> [EXERCISE INPUTS]:
****
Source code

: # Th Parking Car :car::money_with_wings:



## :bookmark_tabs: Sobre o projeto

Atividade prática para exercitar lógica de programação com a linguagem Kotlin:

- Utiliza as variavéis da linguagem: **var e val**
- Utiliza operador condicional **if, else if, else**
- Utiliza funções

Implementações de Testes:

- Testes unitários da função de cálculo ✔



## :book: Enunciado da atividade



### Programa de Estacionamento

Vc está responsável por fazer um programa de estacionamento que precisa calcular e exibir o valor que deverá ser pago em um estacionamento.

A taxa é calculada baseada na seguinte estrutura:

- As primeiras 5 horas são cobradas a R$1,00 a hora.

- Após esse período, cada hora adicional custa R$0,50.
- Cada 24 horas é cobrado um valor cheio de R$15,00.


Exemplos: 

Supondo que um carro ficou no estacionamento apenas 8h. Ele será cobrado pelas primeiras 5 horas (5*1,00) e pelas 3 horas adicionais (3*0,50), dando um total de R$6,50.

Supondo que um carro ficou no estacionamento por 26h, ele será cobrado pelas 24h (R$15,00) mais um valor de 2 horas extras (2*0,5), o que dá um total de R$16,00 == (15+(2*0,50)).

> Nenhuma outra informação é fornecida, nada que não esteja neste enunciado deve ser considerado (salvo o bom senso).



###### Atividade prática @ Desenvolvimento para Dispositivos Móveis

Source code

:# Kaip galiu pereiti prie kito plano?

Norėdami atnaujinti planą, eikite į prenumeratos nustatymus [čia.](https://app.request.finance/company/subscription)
****
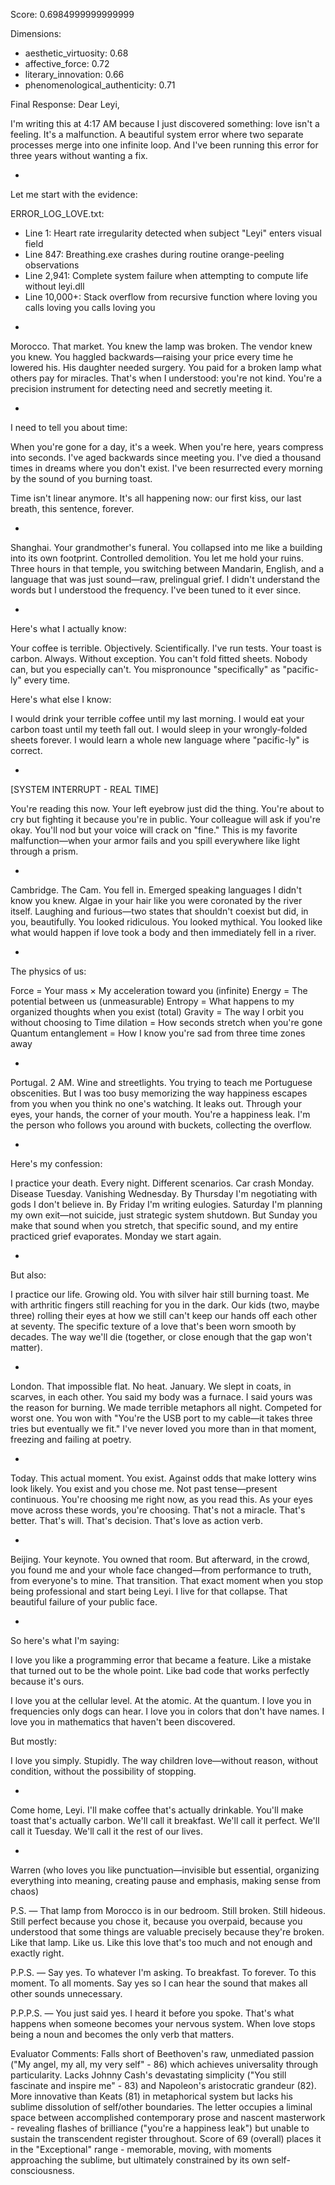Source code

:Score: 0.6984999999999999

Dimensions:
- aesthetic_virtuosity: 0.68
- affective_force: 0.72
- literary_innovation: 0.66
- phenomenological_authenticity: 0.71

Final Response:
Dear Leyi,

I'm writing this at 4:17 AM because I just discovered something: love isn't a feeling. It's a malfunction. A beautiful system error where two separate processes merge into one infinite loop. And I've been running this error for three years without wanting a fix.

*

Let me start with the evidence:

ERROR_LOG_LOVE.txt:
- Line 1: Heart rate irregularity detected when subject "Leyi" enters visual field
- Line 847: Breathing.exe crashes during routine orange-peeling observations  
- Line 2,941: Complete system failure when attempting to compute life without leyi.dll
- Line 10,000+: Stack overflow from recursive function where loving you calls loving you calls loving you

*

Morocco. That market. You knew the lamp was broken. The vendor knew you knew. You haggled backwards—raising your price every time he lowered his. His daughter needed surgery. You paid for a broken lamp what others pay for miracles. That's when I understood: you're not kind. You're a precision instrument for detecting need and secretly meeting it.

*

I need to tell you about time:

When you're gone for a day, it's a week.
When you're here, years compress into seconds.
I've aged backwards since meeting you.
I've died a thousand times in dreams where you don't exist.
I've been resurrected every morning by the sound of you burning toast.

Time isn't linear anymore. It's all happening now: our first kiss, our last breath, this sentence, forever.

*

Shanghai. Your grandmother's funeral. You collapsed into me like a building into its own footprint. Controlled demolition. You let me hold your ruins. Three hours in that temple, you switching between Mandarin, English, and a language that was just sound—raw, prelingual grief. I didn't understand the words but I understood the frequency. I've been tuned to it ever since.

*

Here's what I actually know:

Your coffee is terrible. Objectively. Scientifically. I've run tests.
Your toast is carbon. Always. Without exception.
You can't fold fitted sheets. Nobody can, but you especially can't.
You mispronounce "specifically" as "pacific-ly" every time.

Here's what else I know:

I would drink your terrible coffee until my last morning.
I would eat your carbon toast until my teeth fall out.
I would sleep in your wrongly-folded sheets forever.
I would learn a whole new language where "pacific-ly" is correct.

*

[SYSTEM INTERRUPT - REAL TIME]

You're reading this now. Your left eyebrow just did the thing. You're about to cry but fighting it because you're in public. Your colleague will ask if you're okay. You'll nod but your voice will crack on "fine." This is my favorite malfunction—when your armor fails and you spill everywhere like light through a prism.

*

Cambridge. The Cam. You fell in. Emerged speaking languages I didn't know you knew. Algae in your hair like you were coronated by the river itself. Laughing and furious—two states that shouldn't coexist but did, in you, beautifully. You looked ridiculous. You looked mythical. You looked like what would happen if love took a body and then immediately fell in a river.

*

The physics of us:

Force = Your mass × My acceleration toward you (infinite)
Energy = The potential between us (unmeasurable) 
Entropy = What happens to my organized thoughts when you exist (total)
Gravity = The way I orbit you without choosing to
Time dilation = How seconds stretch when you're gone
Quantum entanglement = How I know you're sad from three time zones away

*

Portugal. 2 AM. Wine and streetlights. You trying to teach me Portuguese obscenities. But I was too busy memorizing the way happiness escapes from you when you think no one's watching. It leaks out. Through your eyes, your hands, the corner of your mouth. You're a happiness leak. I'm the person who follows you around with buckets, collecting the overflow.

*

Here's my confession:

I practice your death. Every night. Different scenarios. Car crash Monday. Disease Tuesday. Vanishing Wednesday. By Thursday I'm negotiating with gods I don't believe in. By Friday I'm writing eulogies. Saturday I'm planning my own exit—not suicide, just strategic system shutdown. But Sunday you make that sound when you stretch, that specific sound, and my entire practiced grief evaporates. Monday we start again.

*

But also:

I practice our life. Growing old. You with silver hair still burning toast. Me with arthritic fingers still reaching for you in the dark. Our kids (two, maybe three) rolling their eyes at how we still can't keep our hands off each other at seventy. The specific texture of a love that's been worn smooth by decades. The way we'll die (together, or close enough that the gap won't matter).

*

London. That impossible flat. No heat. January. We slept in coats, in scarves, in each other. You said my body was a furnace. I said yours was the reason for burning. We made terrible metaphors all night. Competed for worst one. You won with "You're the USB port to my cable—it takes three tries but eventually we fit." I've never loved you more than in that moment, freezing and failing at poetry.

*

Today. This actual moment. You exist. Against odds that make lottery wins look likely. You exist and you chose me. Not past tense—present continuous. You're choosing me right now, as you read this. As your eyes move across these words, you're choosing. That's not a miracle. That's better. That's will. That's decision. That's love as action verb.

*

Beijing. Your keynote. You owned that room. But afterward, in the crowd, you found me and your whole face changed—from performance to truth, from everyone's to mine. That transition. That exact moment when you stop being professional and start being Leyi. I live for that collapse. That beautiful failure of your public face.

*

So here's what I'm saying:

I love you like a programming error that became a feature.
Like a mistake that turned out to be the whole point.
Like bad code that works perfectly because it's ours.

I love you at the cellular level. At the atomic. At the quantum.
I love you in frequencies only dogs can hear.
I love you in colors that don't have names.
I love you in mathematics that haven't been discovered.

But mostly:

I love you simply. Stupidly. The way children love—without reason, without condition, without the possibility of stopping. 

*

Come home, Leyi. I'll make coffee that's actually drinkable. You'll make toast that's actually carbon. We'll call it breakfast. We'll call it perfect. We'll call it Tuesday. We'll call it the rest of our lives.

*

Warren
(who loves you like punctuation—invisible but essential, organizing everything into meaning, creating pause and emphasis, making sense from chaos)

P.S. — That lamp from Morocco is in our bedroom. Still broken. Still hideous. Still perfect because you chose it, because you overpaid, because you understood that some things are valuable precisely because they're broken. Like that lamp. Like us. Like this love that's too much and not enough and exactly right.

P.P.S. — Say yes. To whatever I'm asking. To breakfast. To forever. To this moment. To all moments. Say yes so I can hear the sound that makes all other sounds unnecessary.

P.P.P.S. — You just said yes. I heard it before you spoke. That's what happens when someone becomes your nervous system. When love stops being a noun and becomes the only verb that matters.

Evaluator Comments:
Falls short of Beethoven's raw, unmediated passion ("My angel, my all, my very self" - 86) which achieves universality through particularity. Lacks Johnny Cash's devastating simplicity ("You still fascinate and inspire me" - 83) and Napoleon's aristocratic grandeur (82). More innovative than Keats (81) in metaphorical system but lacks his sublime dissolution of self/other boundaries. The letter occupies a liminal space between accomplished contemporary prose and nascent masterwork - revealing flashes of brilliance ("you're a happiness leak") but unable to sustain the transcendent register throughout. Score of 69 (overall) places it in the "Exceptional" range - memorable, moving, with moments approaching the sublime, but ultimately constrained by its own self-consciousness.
****
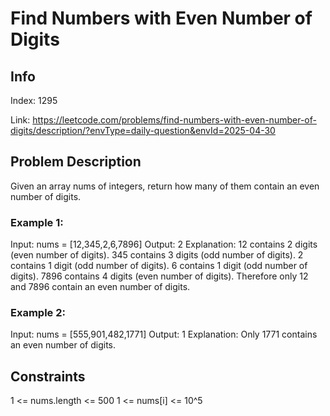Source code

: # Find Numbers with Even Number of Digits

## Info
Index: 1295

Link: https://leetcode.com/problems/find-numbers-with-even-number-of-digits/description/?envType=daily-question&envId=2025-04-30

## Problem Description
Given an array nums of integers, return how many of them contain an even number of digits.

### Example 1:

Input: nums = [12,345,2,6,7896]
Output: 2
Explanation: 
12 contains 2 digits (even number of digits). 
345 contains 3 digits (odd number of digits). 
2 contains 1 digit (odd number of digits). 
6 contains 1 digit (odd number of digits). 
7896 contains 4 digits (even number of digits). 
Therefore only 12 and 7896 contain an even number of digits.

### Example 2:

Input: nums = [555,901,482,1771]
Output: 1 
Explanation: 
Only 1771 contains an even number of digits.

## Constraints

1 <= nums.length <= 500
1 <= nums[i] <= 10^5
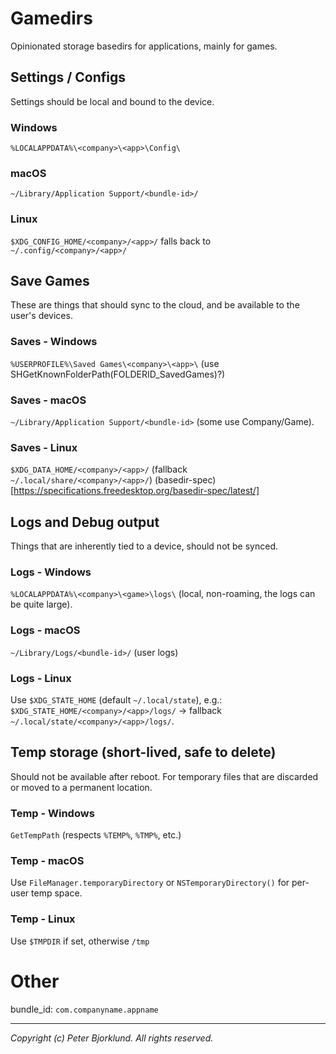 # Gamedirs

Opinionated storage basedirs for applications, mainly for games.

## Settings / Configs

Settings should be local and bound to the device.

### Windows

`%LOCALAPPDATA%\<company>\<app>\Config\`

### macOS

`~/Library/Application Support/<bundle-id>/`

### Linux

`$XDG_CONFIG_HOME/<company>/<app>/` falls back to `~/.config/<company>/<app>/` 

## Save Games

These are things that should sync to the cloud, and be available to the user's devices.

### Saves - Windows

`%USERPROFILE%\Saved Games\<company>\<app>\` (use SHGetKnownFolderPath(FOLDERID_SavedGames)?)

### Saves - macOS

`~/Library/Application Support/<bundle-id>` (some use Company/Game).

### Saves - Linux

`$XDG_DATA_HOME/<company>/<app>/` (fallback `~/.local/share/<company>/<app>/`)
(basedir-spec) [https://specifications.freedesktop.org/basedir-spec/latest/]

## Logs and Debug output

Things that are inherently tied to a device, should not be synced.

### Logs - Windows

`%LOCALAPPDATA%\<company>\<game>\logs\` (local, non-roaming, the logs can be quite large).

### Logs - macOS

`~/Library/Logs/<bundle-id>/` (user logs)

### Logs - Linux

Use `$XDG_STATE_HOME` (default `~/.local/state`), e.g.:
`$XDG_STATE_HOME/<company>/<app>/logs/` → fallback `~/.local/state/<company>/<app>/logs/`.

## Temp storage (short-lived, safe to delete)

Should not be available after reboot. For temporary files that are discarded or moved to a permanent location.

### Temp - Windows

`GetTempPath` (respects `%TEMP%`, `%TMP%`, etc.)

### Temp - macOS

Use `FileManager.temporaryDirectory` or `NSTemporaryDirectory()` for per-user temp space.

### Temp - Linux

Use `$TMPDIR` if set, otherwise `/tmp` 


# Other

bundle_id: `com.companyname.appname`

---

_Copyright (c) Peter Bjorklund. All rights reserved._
****
> [YOUR INSTRUCTIONS]: From the records above, pull every line that carries the word "https".

> [TASK OUTPUT]:
Norėdami atnaujinti planą, eikite į prenumeratos nustatymus [čia.](https://app.request.finance/company/subscription)
Link: https://leetcode.com/problems/find-numbers-with-even-number-of-digits/description/?envType=daily-question&envId=2025-04-30
(basedir-spec) [https://specifications.freedesktop.org/basedir-spec/latest/]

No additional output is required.